Six-Month Status Review
In its six-month status review report, the agency recommended the parents continue receiving family reunification services and that ICWA be found inapplicable. As to ICWA, the report stated ICWA did not apply, stating mother had not provided additional information, father denied having ancestry, and the BIA reported ICWA did not apply. The report further indicated the agency had been in contact with maternal aunts Ma.S. and M.S., and maternal cousin R.V. for placement purposes.
In March 2022, the juvenile court held a six-month review hearing and adopted the agency's recommendations. The court found ICWA did not apply and set a 12-month review hearing.
Twelve-Month Status Review
In its 12-month status review report, the agency recommended that mother and father's reunification services be continued. As to ICWA, the report stated the juvenile court had found ICWA inapplicable at the six-month status review hearing.
In November 2022, the juvenile court held a 12-month status review hearing and continued the parent's reunification services.

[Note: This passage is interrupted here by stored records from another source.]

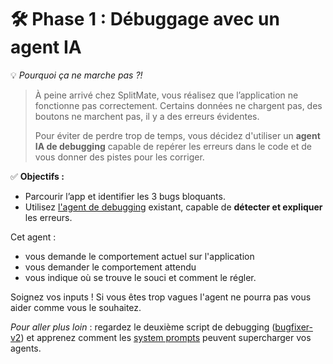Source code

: # **🛠️ Phase 1 : Débuggage avec un agent IA**

💡 *Pourquoi ça ne marche pas ?!*

> À peine arrivé chez SplitMate, vous réalisez que l’application ne fonctionne pas correctement. Certains données ne chargent pas, des boutons ne marchent pas, il y a des erreurs évidentes.
> 
> Pour éviter de perdre trop de temps, vous décidez d'utiliser un **agent IA de debugging** capable de repérer les erreurs dans le code et de vous donner des pistes pour les corriger.

✅ **Objectifs :**

- Parcourir l’app et identifier les 3 bugs bloquants.
- Utilisez [l'agent de debugging](/genaisrc/examples/bugfixer-v1.genai.mts) existant, capable de **détecter et expliquer** les erreurs. 

Cet agent :  
- vous demande le comportement actuel sur l'application
- vous demander le comportement attendu
- vous indique où se trouve le souci et comment le régler.

Soignez vos inputs ! Si vous êtes trop vagues l'agent ne pourra pas vous aider comme vous le souhaitez.

_Pour aller plus loin_ : regardez le deuxième script de debugging ([bugfixer-v2](/genaisrc/examples/bugfixer-v2.genai.mts)) et apprenez comment les [system prompts](https://microsoft.github.io/genaiscript/reference/scripts/system/) peuvent supercharger vos agents.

Eighteen-Month Status Review
In its 18-month status review report, the agency recommended the juvenile court order long-term foster care for Angelina. As to ICWA, the report reiterated that the court had found ICWA inapplicable and added that no new family members were identified to conduct inquiries with.
In March 2023, the juvenile court held an 18-month status review hearing where it terminated mother and father's reunification services, ordered a permanent plan of another planned permanent living arrangement for Angelina, and set a section 366.3 hearing.
In March 2023, mother and father filed notices of intent to file writ petitions, which this court deemed notices of appeal.
DISCUSSION
I. ICWA
A. Legal Principles
" 'ICWA is a federal law giving Indian tribes concurrent jurisdiction over state court child custody proceedings that involve Indian children living off of a reservation' [citations], in furtherance of 'federal policy" 'that, where possible, an Indian child should remain in the Indian community'"' [citations]. 'ICWA establishes minimum federal standards, both procedural and substantive, governing the removal of Indian children from their families' [citations], and '[w]hen ICWA applies, the Indian tribe has a right to intervene in or exercise jurisdiction over the proceeding.'" (K.H., supra, 84 Cal.App.5th 566, 594, fn. omitted; accord, E.C., supra, 85 Cal.App.5th at p. 138, fn. omitted.)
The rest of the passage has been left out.